### [Study material]
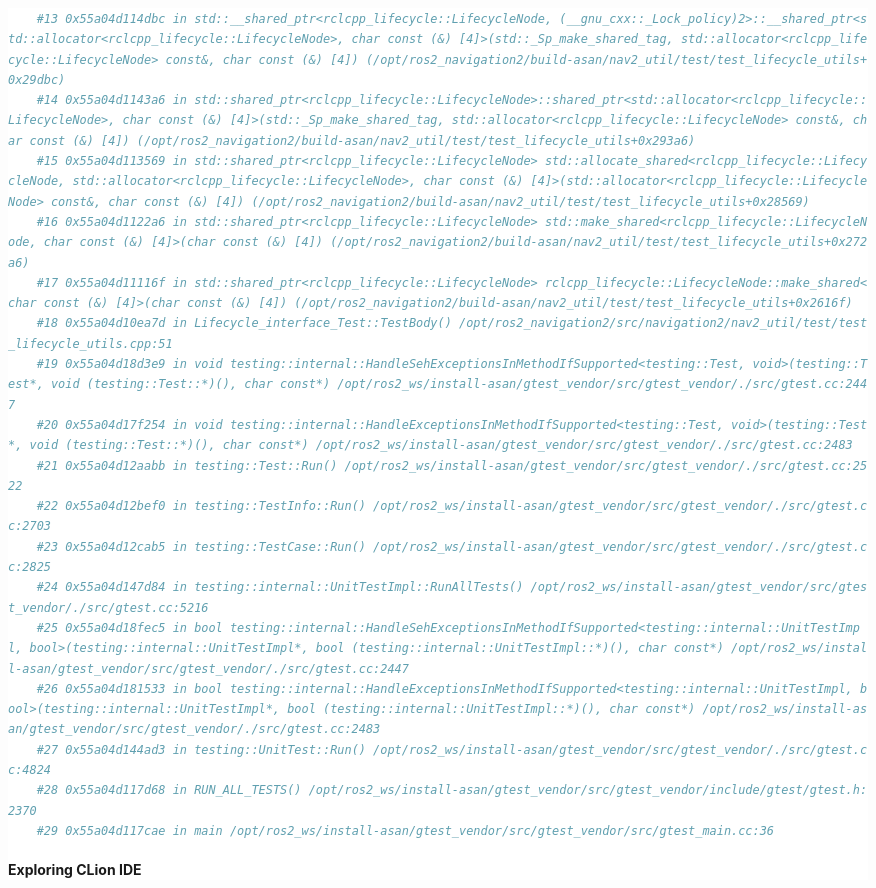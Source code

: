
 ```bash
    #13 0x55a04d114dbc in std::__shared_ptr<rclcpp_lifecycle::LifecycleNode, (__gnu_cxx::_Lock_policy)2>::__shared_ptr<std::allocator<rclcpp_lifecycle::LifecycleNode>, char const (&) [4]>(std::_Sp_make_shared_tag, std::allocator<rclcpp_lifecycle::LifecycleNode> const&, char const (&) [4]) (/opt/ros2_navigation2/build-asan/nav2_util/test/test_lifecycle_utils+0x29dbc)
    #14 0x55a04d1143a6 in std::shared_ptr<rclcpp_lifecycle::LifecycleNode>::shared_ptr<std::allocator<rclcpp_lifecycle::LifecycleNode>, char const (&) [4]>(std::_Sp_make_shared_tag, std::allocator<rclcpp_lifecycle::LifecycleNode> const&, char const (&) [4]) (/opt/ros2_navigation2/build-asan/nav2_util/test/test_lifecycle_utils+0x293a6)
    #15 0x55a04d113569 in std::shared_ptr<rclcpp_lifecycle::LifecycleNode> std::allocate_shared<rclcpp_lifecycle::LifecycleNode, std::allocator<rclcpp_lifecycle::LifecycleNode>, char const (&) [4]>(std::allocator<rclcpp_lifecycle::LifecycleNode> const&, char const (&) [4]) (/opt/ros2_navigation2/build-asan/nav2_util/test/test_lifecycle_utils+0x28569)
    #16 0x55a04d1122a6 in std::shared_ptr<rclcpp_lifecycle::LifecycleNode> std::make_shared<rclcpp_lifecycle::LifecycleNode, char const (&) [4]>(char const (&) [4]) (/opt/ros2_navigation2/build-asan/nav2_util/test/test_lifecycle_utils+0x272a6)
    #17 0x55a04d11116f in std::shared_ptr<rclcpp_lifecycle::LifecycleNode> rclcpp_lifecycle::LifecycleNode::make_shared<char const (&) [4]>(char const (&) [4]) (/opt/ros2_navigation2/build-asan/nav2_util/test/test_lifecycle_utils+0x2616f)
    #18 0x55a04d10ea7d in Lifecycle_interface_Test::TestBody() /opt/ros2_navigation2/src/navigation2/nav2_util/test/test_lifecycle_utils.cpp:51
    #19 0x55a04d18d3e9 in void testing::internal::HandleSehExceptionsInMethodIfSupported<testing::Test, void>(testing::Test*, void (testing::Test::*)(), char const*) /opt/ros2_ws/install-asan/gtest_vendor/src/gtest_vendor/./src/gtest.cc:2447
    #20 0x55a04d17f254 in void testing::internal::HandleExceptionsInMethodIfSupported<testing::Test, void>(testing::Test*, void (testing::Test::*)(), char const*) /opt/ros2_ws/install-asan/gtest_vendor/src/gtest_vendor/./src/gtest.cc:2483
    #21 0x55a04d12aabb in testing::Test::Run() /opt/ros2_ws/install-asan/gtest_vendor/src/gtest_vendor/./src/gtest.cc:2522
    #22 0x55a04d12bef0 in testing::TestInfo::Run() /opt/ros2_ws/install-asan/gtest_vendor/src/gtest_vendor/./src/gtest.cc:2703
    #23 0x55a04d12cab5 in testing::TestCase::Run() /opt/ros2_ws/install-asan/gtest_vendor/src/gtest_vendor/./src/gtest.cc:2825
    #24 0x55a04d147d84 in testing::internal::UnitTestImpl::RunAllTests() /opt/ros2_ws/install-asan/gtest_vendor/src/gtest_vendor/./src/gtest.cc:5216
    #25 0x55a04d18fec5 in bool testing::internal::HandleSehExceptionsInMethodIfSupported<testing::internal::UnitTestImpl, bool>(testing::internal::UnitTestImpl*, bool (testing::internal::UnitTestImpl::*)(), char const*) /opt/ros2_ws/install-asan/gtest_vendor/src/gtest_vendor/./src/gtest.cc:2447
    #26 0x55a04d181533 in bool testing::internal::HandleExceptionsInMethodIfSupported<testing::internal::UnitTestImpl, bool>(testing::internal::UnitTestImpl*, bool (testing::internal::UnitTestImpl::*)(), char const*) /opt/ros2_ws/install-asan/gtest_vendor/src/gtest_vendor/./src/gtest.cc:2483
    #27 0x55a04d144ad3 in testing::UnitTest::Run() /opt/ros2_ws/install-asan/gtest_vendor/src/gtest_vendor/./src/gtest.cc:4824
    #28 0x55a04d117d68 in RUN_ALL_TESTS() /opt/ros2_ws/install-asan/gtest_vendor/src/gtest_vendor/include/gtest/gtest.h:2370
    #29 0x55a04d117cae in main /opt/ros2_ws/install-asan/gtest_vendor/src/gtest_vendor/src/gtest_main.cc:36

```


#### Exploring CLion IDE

--

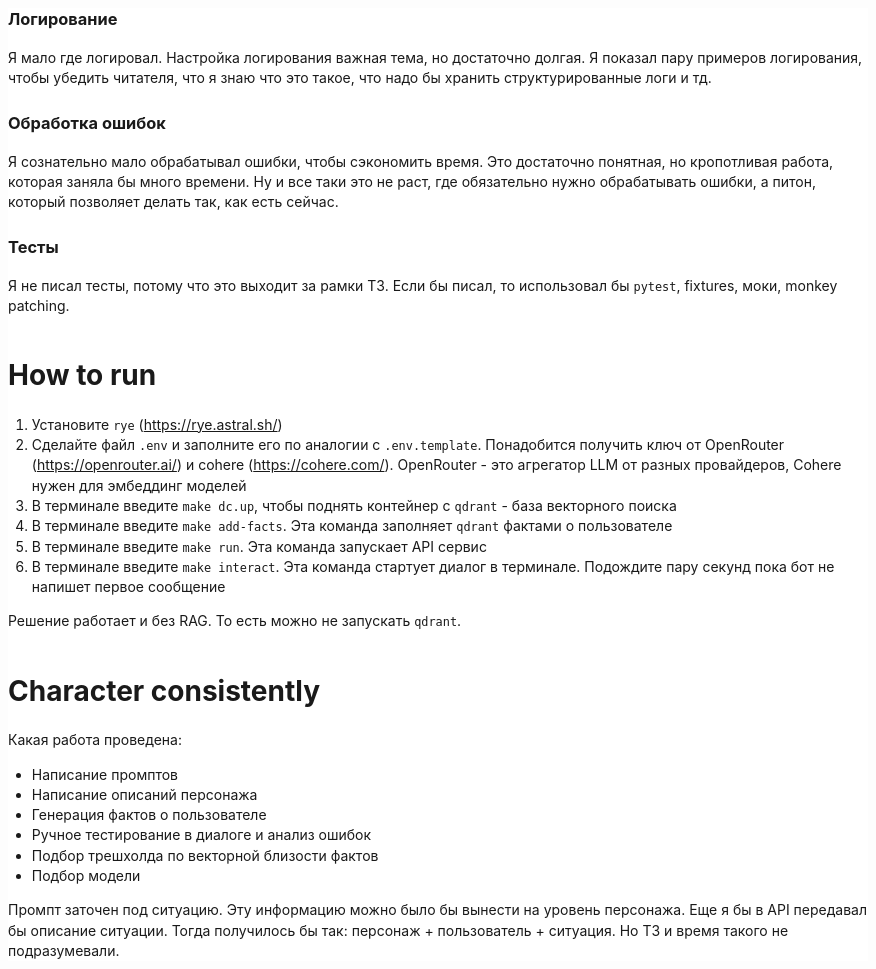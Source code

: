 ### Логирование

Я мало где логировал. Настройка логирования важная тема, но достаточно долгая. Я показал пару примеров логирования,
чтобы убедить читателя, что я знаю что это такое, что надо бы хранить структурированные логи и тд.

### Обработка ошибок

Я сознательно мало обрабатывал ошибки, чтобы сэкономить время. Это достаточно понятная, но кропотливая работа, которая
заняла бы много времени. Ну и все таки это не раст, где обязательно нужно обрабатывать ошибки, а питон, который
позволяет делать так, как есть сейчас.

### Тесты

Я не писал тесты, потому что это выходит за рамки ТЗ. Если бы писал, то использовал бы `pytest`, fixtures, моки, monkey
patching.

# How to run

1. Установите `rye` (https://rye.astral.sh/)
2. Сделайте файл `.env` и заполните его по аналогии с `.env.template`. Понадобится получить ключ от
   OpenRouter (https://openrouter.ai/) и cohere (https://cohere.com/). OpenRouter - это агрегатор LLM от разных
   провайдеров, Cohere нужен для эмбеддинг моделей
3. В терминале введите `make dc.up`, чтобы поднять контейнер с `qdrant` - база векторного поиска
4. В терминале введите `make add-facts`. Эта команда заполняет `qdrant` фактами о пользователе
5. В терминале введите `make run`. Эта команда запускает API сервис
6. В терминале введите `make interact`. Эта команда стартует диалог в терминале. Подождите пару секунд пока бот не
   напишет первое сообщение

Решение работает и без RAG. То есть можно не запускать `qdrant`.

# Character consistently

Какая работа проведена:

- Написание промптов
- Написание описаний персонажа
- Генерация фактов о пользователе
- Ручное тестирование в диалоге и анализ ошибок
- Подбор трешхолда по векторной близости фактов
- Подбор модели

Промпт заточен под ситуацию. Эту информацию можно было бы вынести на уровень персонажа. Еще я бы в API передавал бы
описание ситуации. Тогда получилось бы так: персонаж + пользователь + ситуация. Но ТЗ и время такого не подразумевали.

### [Exercise prompt]
Sift the material for lines that include the word "можно", and copy each one.

### [Result of the task]
Решение работает и без RAG. То есть можно не запускать `qdrant`.
Промпт заточен под ситуацию. Эту информацию можно было бы вынести на уровень персонажа. Еще я бы в API передавал бы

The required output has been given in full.